(Document images with source code)
┏━━

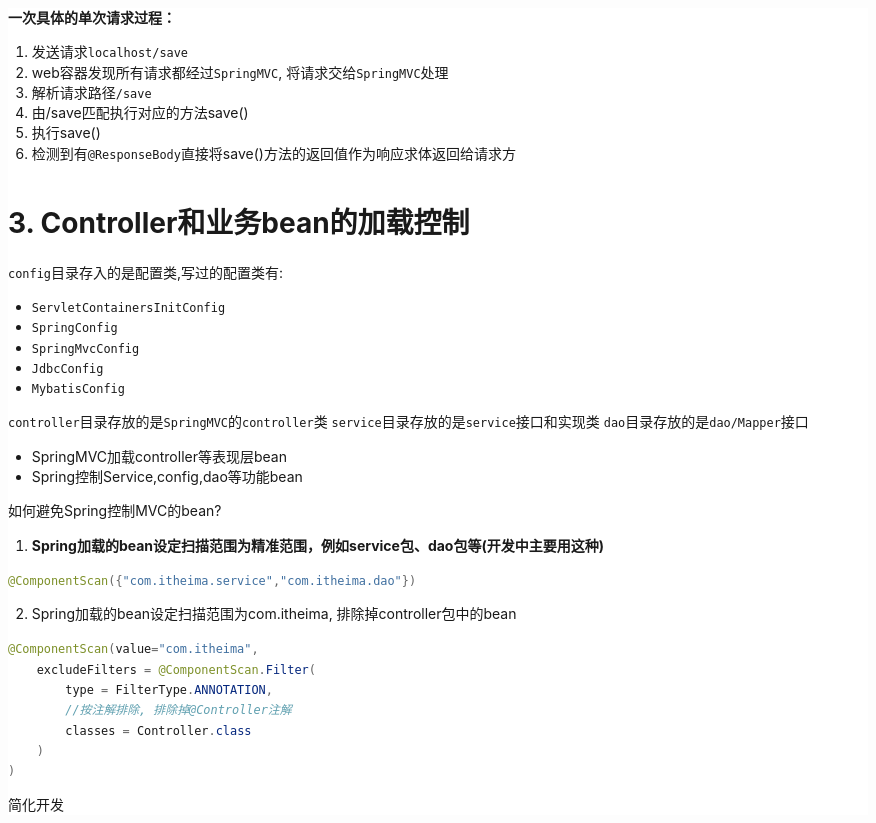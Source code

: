 **一次具体的单次请求过程：**

1. 发送请求`localhost/save`
2. web容器发现所有请求都经过`SpringMVC`, 将请求交给`SpringMVC`处理
3. 解析请求路径`/save`
4. 由/save匹配执行对应的方法save()
5. 执行save()
6. 检测到有`@ResponseBody`直接将save()方法的返回值作为响应求体返回给请求方

# 3. Controller和业务bean的加载控制

`config`目录存入的是配置类,写过的配置类有:

- `ServletContainersInitConfig`
- `SpringConfig`
- `SpringMvcConfig`
- `JdbcConfig`
- `MybatisConfig`

`controller`目录存放的是`SpringMVC`的`controller`类
`service`目录存放的是`service`接口和实现类
`dao`目录存放的是`dao/Mapper`接口

* SpringMVC加载controller等表现层bean
* Spring控制Service,config,dao等功能bean

如何避免Spring控制MVC的bean?

1. **Spring加载的bean设定扫描范围为精准范围，例如service包、dao包等(开发中主要用这种)**

```java
@ComponentScan({"com.itheima.service","com.itheima.dao"})
```

2. Spring加载的bean设定扫描范围为com.itheima, 排除掉controller包中的bean

```java
@ComponentScan(value="com.itheima",
    excludeFilters = @ComponentScan.Filter(
        type = FilterType.ANNOTATION,
        //按注解排除, 排除掉@Controller注解
        classes = Controller.class 
    )
)
```

简化开发
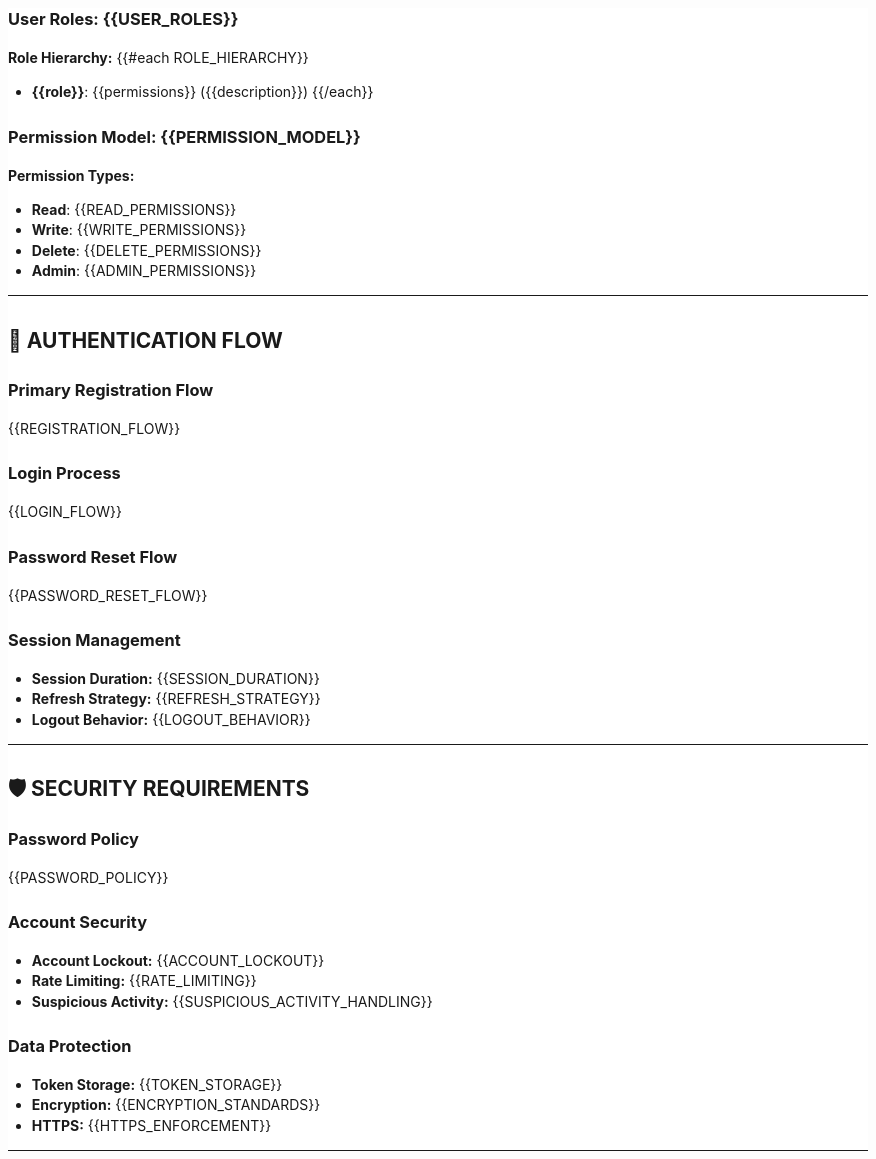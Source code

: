 ### User Roles: {{USER_ROLES}}

**Role Hierarchy:**
{{#each ROLE_HIERARCHY}}
- **{{role}}**: {{permissions}} ({{description}})
{{/each}}

### Permission Model: {{PERMISSION_MODEL}}

**Permission Types:**
- **Read**: {{READ_PERMISSIONS}}
- **Write**: {{WRITE_PERMISSIONS}}
- **Delete**: {{DELETE_PERMISSIONS}}
- **Admin**: {{ADMIN_PERMISSIONS}}

---

## 🔄 AUTHENTICATION FLOW

### Primary Registration Flow
{{REGISTRATION_FLOW}}

### Login Process
{{LOGIN_FLOW}}

### Password Reset Flow
{{PASSWORD_RESET_FLOW}}

### Session Management
- **Session Duration:** {{SESSION_DURATION}}
- **Refresh Strategy:** {{REFRESH_STRATEGY}}
- **Logout Behavior:** {{LOGOUT_BEHAVIOR}}

---

## 🛡️ SECURITY REQUIREMENTS

### Password Policy
{{PASSWORD_POLICY}}

### Account Security
- **Account Lockout:** {{ACCOUNT_LOCKOUT}}
- **Rate Limiting:** {{RATE_LIMITING}}
- **Suspicious Activity:** {{SUSPICIOUS_ACTIVITY_HANDLING}}

### Data Protection
- **Token Storage:** {{TOKEN_STORAGE}}
- **Encryption:** {{ENCRYPTION_STANDARDS}}
- **HTTPS:** {{HTTPS_ENFORCEMENT}}

---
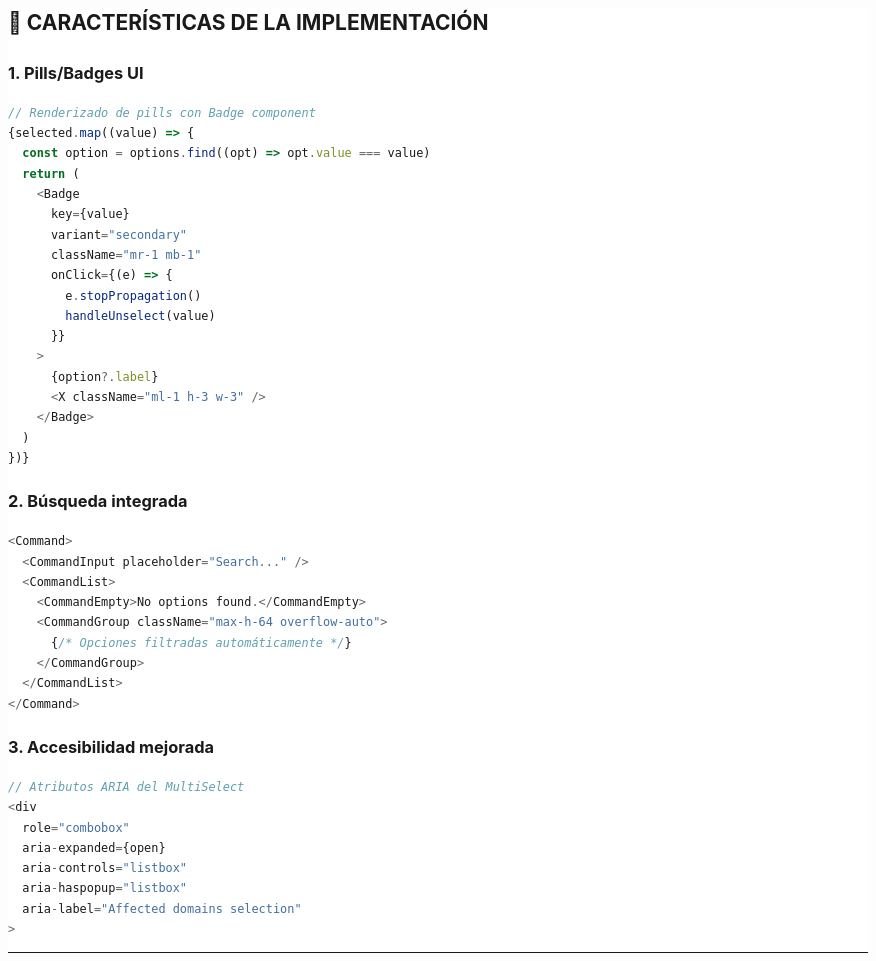
## 🚀 CARACTERÍSTICAS DE LA IMPLEMENTACIÓN

### 1. Pills/Badges UI

```typescript
// Renderizado de pills con Badge component
{selected.map((value) => {
  const option = options.find((opt) => opt.value === value)
  return (
    <Badge
      key={value}
      variant="secondary"
      className="mr-1 mb-1"
      onClick={(e) => {
        e.stopPropagation()
        handleUnselect(value)
      }}
    >
      {option?.label}
      <X className="ml-1 h-3 w-3" />
    </Badge>
  )
})}
```

### 2. Búsqueda integrada

```typescript
<Command>
  <CommandInput placeholder="Search..." />
  <CommandList>
    <CommandEmpty>No options found.</CommandEmpty>
    <CommandGroup className="max-h-64 overflow-auto">
      {/* Opciones filtradas automáticamente */}
    </CommandGroup>
  </CommandList>
</Command>
```

### 3. Accesibilidad mejorada

```typescript
// Atributos ARIA del MultiSelect
<div
  role="combobox"
  aria-expanded={open}
  aria-controls="listbox"
  aria-haspopup="listbox"
  aria-label="Affected domains selection"
>
```

---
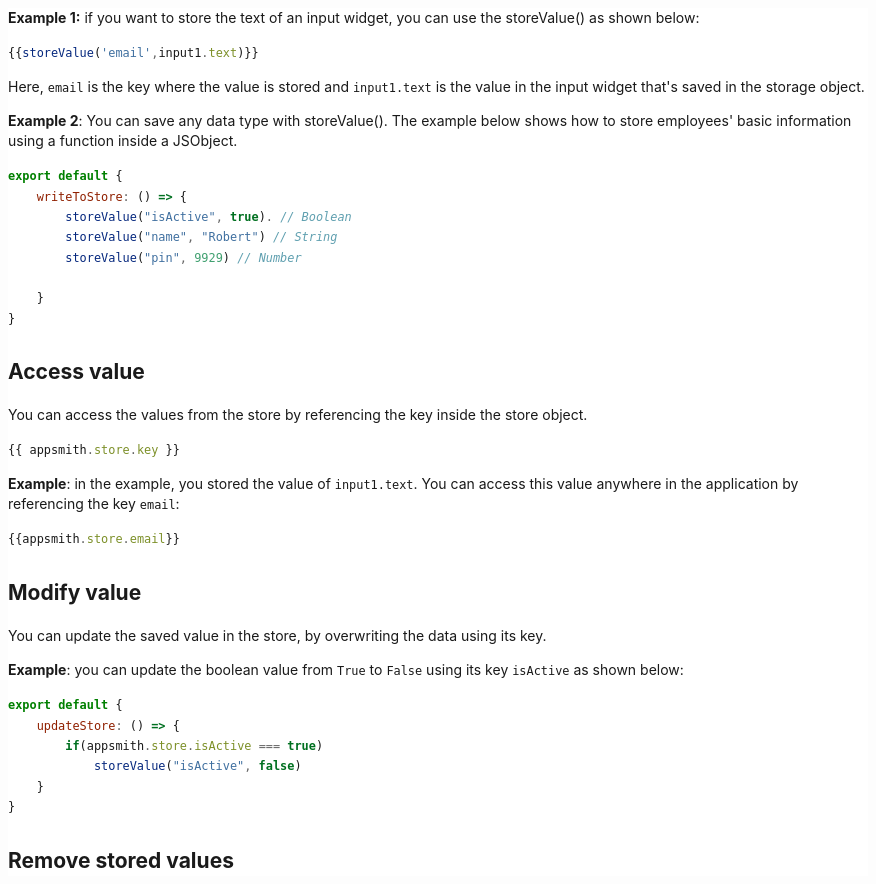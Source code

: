 **Example 1:** if you want to store the text of an input widget, you can use the storeValue() as shown below:

```javascript
{{storeValue('email',input1.text)}}
```

Here, `email` is the key where the value is stored and `input1.text` is the value in the input widget that's saved in the storage object.

**Example 2**:  You can save any data type with storeValue(). The example below shows  how to store employees' basic information using a function inside a  JSObject. 

```javascript
export default {
    writeToStore: () => {
        storeValue("isActive", true). // Boolean
        storeValue("name", "Robert") // String 
        storeValue("pin", 9929) // Number
    
    }
}
```

## Access value

You can access the values from the store by referencing the key inside the store object.

```javascript
{{ appsmith.store.key }}
```

**Example**: in the example, you stored the value of `input1.text`. You can access this value anywhere in the application by referencing the key `email`:

```javascript
{{appsmith.store.email}}
```

## Modify value

You can update the saved value in the store, by overwriting the data using its key. 

**Example**: you can update the boolean value  from `True` to `False` using its key `isActive` as shown below:

```javascript
export default {
    updateStore: () => {
        if(appsmith.store.isActive === true)
            storeValue("isActive", false) 
    }
}
```

## Remove stored values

┗━━

◆ EXERCISE DESCRIPTION ◆
Word for word, print every record, and leave out any picture.

◆ RESPONSE ◆
Source code

: **一次具体的单次请求过程：**

1. 发送请求`localhost/save`
2. web容器发现所有请求都经过`SpringMVC`, 将请求交给`SpringMVC`处理
3. 解析请求路径`/save`
4. 由/save匹配执行对应的方法save()
5. 执行save()
6. 检测到有`@ResponseBody`直接将save()方法的返回值作为响应求体返回给请求方

# 3. Controller和业务bean的加载控制

`config`目录存入的是配置类,写过的配置类有:

- `ServletContainersInitConfig`
- `SpringConfig`
- `SpringMvcConfig`
- `JdbcConfig`
- `MybatisConfig`

`controller`目录存放的是`SpringMVC`的`controller`类
`service`目录存放的是`service`接口和实现类
`dao`目录存放的是`dao/Mapper`接口

* SpringMVC加载controller等表现层bean
* Spring控制Service,config,dao等功能bean

如何避免Spring控制MVC的bean?

1. **Spring加载的bean设定扫描范围为精准范围，例如service包、dao包等(开发中主要用这种)**

```java
@ComponentScan({"com.itheima.service","com.itheima.dao"})
```

2. Spring加载的bean设定扫描范围为com.itheima, 排除掉controller包中的bean

```java
@ComponentScan(value="com.itheima",
    excludeFilters = @ComponentScan.Filter(
        type = FilterType.ANNOTATION,
        //按注解排除, 排除掉@Controller注解
        classes = Controller.class 
    )
)
```

简化开发
Source code

: ### User Roles: {{USER_ROLES}}

**Role Hierarchy:**
{{#each ROLE_HIERARCHY}}
- **{{role}}**: {{permissions}} ({{description}})
{{/each}}

### Permission Model: {{PERMISSION_MODEL}}

**Permission Types:**
- **Read**: {{READ_PERMISSIONS}}
- **Write**: {{WRITE_PERMISSIONS}}
- **Delete**: {{DELETE_PERMISSIONS}}
- **Admin**: {{ADMIN_PERMISSIONS}}

---

## 🔄 AUTHENTICATION FLOW

### Primary Registration Flow
{{REGISTRATION_FLOW}}

### Login Process
{{LOGIN_FLOW}}

### Password Reset Flow
{{PASSWORD_RESET_FLOW}}

### Session Management
- **Session Duration:** {{SESSION_DURATION}}
- **Refresh Strategy:** {{REFRESH_STRATEGY}}
- **Logout Behavior:** {{LOGOUT_BEHAVIOR}}

---

## 🛡️ SECURITY REQUIREMENTS

### Password Policy
{{PASSWORD_POLICY}}

### Account Security
- **Account Lockout:** {{ACCOUNT_LOCKOUT}}
- **Rate Limiting:** {{RATE_LIMITING}}
- **Suspicious Activity:** {{SUSPICIOUS_ACTIVITY_HANDLING}}

### Data Protection
- **Token Storage:** {{TOKEN_STORAGE}}
- **Encryption:** {{ENCRYPTION_STANDARDS}}
- **HTTPS:** {{HTTPS_ENFORCEMENT}}

---
## 🚀 CARACTERÍSTICAS DE LA IMPLEMENTACIÓN

### 1. Pills/Badges UI

```typescript
// Renderizado de pills con Badge component
{selected.map((value) => {
  const option = options.find((opt) => opt.value === value)
  return (
    <Badge
      key={value}
      variant="secondary"
      className="mr-1 mb-1"
      onClick={(e) => {
        e.stopPropagation()
        handleUnselect(value)
      }}
    >
      {option?.label}
      <X className="ml-1 h-3 w-3" />
    </Badge>
  )
})}
```

### 2. Búsqueda integrada

```typescript
<Command>
  <CommandInput placeholder="Search..." />
  <CommandList>
    <CommandEmpty>No options found.</CommandEmpty>
    <CommandGroup className="max-h-64 overflow-auto">
      {/* Opciones filtradas automáticamente */}
    </CommandGroup>
  </CommandList>
</Command>
```

### 3. Accesibilidad mejorada

```typescript
// Atributos ARIA del MultiSelect
<div
  role="combobox"
  aria-expanded={open}
  aria-controls="listbox"
  aria-haspopup="listbox"
  aria-label="Affected domains selection"
>
```

---
Source code

: **Example 1:** if you want to store the text of an input widget, you can use the storeValue() as shown below:

```javascript
{{storeValue('email',input1.text)}}
```

Here, `email` is the key where the value is stored and `input1.text` is the value in the input widget that's saved in the storage object.

**Example 2**:  You can save any data type with storeValue(). The example below shows  how to store employees' basic information using a function inside a  JSObject. 

```javascript
export default {
    writeToStore: () => {
        storeValue("isActive", true). // Boolean
        storeValue("name", "Robert") // String 
        storeValue("pin", 9929) // Number
    
    }
}
```

## Access value

You can access the values from the store by referencing the key inside the store object.

```javascript
{{ appsmith.store.key }}
```

**Example**: in the example, you stored the value of `input1.text`. You can access this value anywhere in the application by referencing the key `email`:

```javascript
{{appsmith.store.email}}
```

## Modify value

You can update the saved value in the store, by overwriting the data using its key. 

**Example**: you can update the boolean value  from `True` to `False` using its key `isActive` as shown below:

```javascript
export default {
    updateStore: () => {
        if(appsmith.store.isActive === true)
            storeValue("isActive", false) 
    }
}
```

## Remove stored values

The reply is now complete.